:: Problem requirements ::
Scan the lines below for the string "overline". Reply with how many match, and no other words.

+===+

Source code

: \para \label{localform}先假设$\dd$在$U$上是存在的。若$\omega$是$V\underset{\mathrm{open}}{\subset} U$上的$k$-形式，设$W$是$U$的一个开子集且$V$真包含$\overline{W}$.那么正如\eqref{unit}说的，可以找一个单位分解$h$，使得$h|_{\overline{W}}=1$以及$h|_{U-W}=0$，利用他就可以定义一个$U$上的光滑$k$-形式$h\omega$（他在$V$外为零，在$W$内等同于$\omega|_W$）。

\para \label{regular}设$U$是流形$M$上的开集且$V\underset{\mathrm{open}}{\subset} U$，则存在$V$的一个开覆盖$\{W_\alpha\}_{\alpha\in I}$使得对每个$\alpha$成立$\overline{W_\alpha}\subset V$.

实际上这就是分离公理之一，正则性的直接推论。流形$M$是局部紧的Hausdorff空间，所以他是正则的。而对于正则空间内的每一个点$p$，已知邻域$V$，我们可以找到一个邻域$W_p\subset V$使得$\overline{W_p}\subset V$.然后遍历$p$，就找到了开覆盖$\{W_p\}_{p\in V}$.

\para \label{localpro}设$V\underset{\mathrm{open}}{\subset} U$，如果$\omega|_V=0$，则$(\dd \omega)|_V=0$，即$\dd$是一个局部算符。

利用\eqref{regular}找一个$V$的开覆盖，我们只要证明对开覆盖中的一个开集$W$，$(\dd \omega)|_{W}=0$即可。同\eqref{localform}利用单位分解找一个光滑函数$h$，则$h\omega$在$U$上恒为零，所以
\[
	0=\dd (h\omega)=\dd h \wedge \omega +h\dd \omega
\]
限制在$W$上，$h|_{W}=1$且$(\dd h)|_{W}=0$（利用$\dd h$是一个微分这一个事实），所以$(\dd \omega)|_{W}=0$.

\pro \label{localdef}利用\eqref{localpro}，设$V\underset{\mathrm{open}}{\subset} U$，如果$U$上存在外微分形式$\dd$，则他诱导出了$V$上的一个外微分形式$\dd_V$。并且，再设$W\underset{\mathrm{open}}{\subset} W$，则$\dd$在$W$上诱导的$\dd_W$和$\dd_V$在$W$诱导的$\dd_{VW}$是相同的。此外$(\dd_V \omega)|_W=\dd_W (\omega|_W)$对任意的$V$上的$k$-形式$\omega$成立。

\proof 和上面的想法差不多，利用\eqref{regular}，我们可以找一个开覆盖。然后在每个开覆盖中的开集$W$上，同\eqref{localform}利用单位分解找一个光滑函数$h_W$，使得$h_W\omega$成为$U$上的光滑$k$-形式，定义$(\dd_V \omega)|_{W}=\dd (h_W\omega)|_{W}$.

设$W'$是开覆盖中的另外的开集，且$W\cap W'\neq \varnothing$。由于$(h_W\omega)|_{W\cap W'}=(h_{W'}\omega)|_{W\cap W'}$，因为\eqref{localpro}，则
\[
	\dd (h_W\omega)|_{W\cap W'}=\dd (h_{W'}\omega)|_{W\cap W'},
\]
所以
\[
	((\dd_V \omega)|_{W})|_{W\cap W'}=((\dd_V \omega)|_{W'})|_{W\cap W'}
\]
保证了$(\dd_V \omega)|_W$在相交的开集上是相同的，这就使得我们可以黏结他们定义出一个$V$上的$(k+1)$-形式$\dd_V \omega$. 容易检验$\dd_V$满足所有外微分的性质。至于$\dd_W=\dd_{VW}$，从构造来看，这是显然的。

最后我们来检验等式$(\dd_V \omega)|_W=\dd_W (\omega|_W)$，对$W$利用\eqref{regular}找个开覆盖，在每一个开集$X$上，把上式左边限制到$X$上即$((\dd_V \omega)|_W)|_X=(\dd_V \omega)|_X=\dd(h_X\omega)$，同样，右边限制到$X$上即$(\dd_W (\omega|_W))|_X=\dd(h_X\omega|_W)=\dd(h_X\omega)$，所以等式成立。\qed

+===+

:: Exercise solution ::
3